Thousands of 404 Pages Indexed - Recommendations?
-
Background: I have a newly acquired client who has had a lot of issues over the past few months.
What happened is he had a major issue with broken dynamic URL's where they would start infinite loops due to redirects and relative links. His previous SEO didn't pay attention to the sitemaps created by a backend generator, and it caused hundreds of thousands of pages to be indexed. Useless pages.
These useless pages were all bringing up a 404 page that didn't have a 404 server response (it had a 200 response) which created a ton of duplicate content and bad links (relative linking).
Now here I am, cleaning up this mess. I've fixed the 404 page so it creates a 404 server response. Google webmaster tools is now returning thousands of "not found" errors, great start. I fixed all site errors that cause infinite redirects. Cleaned up the sitemap and submitted it.
When I search site:www.(domainname).com I am still getting an insane amount of pages that no longer exist.
My question: How does Google handle all of these 404's? My client wants all the bad pages removed now but I don't have as much control over that. It's a slow process getting Google to remove these pages that are returning a 404. He is continuously dropping in rankings still.
Is there a way of speeding up the process? It's not reasonable to enter tens of thousands of pages into the URL Removal Tool.

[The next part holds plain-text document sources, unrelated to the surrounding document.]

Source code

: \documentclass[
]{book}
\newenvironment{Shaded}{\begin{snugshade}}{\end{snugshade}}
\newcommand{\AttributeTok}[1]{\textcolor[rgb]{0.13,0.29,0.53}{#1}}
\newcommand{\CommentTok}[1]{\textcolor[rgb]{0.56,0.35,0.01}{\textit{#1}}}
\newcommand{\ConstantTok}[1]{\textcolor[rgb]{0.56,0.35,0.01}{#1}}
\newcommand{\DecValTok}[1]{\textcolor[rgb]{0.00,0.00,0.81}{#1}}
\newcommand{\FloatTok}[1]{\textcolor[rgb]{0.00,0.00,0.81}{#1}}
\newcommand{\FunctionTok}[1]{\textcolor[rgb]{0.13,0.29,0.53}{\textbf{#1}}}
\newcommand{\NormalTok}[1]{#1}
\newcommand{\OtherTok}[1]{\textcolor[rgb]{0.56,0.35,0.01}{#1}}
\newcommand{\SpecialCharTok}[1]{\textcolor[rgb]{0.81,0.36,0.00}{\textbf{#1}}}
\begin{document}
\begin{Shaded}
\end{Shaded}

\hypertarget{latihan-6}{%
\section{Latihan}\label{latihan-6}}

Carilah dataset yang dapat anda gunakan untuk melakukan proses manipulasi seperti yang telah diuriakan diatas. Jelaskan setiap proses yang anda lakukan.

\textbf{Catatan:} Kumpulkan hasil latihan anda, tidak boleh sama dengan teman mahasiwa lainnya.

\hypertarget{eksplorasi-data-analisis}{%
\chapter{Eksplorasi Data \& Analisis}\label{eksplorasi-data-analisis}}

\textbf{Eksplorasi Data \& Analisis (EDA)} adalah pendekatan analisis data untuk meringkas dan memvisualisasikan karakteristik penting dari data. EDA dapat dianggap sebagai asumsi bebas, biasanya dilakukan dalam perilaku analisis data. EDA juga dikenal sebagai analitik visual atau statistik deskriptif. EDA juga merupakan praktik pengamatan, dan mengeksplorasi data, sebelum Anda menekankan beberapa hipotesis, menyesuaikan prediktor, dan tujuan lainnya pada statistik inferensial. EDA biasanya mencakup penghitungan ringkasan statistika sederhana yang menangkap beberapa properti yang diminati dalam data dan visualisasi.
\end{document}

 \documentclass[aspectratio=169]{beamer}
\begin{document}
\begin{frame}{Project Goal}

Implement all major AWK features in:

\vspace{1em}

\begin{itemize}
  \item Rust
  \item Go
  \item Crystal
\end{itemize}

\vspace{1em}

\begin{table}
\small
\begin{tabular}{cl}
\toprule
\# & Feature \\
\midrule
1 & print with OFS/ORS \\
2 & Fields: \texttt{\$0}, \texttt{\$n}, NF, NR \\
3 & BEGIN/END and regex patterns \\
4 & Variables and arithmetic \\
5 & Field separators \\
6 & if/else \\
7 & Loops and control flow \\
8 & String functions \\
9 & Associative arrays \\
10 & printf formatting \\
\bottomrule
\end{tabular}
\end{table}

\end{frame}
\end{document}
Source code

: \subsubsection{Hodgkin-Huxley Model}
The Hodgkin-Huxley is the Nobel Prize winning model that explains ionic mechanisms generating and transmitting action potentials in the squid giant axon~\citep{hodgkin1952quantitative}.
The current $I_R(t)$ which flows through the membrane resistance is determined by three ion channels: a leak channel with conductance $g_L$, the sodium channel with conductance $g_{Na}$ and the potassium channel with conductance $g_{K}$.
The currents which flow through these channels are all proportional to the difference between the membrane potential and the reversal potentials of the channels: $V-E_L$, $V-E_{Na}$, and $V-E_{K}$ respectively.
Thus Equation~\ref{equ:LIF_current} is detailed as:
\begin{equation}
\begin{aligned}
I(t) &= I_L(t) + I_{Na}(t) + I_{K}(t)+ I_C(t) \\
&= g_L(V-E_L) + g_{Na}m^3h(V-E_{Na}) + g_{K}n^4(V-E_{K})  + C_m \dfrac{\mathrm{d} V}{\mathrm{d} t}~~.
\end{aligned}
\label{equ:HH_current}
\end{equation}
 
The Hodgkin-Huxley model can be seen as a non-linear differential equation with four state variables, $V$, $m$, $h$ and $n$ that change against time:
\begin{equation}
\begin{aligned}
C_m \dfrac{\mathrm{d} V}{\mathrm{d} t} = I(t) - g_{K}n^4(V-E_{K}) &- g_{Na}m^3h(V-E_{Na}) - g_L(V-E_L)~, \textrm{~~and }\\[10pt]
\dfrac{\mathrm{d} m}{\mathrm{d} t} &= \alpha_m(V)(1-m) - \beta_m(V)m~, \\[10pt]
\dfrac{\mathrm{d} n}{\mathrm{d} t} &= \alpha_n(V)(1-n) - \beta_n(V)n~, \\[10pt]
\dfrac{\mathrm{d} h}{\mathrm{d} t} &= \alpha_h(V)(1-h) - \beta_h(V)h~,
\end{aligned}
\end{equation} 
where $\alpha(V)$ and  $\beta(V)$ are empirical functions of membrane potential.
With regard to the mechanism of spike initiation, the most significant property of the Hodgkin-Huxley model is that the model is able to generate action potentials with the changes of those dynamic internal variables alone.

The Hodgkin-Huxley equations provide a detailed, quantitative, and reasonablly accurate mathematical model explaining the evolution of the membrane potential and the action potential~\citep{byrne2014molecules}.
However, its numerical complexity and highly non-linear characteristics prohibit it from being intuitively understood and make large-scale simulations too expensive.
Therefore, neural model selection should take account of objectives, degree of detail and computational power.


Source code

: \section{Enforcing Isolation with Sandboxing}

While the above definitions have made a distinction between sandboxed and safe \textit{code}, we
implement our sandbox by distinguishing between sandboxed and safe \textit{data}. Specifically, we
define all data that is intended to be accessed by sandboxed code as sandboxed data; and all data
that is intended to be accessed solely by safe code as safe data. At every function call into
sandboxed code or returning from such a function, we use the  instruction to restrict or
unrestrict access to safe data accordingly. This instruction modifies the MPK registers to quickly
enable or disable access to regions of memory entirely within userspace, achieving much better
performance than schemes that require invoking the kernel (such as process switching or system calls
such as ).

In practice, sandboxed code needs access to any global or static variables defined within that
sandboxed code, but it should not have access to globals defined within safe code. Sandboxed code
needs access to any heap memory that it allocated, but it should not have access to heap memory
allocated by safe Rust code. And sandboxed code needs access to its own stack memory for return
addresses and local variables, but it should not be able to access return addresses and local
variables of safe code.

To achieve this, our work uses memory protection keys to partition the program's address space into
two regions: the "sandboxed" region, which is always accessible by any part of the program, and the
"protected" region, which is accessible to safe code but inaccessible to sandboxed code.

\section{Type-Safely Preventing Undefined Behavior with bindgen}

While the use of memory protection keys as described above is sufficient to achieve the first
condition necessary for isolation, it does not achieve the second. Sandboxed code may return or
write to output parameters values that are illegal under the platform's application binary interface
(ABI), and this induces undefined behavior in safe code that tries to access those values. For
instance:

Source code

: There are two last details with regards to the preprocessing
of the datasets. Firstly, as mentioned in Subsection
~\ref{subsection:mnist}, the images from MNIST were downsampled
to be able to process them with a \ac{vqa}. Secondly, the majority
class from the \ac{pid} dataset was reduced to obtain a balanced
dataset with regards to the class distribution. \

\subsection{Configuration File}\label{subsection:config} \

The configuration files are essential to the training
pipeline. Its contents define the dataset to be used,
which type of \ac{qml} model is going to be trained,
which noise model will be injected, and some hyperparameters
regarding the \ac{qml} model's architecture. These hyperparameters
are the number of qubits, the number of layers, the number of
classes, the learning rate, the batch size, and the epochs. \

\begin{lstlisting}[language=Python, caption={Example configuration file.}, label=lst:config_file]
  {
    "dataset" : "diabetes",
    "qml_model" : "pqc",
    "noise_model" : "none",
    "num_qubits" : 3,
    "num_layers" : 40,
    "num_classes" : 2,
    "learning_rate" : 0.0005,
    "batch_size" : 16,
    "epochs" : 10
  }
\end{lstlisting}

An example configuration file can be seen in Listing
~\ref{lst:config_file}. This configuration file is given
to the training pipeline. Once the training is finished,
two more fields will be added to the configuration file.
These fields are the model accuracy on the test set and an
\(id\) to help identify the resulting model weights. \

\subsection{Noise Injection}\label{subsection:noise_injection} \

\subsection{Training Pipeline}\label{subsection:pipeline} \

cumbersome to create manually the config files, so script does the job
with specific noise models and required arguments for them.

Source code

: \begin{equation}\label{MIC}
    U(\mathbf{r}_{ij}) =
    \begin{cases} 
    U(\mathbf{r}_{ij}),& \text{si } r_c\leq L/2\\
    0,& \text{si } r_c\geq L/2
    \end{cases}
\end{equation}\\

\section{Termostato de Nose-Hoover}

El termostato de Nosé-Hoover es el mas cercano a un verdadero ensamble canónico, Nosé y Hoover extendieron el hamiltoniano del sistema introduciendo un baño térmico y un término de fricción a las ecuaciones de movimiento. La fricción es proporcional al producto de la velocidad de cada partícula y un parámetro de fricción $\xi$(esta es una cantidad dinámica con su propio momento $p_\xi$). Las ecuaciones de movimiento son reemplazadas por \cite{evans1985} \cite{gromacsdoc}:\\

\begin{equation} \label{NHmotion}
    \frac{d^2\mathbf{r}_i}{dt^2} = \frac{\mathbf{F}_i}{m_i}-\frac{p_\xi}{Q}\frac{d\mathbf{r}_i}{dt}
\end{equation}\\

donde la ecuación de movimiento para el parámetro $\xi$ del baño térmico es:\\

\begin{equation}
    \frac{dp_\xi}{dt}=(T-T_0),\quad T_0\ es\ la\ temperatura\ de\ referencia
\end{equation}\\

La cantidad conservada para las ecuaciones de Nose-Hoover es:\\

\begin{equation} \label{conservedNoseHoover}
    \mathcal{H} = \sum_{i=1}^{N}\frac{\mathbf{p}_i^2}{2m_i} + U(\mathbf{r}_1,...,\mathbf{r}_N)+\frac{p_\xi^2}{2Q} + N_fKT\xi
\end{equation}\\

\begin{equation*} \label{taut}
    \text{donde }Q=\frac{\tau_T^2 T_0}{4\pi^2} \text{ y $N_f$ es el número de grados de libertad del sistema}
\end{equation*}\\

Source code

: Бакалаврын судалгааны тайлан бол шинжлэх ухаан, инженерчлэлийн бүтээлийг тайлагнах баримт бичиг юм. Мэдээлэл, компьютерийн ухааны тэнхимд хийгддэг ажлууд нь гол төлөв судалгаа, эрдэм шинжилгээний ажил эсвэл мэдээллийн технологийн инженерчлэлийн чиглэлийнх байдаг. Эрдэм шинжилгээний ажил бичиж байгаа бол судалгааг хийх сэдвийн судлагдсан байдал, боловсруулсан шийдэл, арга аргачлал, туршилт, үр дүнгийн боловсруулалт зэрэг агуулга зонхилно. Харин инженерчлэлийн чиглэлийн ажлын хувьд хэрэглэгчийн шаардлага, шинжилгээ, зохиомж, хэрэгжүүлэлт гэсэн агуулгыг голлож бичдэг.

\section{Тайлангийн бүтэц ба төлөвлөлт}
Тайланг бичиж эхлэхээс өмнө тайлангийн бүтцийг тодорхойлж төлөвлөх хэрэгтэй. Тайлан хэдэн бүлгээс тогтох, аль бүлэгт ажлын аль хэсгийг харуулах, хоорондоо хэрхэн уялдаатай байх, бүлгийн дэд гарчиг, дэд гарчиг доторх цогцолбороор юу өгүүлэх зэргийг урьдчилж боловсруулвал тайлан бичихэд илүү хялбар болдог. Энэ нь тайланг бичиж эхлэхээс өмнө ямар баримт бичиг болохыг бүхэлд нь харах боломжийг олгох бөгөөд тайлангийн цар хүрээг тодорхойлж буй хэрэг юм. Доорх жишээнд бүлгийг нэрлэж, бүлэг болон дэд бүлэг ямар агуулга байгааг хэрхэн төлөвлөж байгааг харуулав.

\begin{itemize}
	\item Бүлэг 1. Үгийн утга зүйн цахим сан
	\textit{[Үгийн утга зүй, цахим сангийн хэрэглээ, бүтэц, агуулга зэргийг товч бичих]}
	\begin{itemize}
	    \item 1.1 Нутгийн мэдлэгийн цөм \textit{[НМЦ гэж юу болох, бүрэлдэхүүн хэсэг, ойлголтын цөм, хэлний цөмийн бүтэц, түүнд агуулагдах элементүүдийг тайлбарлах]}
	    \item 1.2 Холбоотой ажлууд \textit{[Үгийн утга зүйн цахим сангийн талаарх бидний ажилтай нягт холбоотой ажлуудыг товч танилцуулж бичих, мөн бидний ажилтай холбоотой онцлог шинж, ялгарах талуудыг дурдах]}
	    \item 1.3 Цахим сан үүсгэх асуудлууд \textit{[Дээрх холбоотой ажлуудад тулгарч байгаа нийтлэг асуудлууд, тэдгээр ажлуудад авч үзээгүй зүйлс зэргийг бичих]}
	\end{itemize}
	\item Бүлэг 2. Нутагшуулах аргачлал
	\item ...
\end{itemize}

I want to clean house and have Google just index the pages in the sitemap.
-
yeah all of the 301's are done - but I am trying to get around submitting tens of thousands of URL's to the URL removal tool.
-
Make sure you pay special attention to implementing the correct rel canonical was first introduced we wanted to be a little careful. We didn’t want to open it up for potential abuse so you could only use rel canonical within one domain. The only exception to that was you could do between IP addresses and domains.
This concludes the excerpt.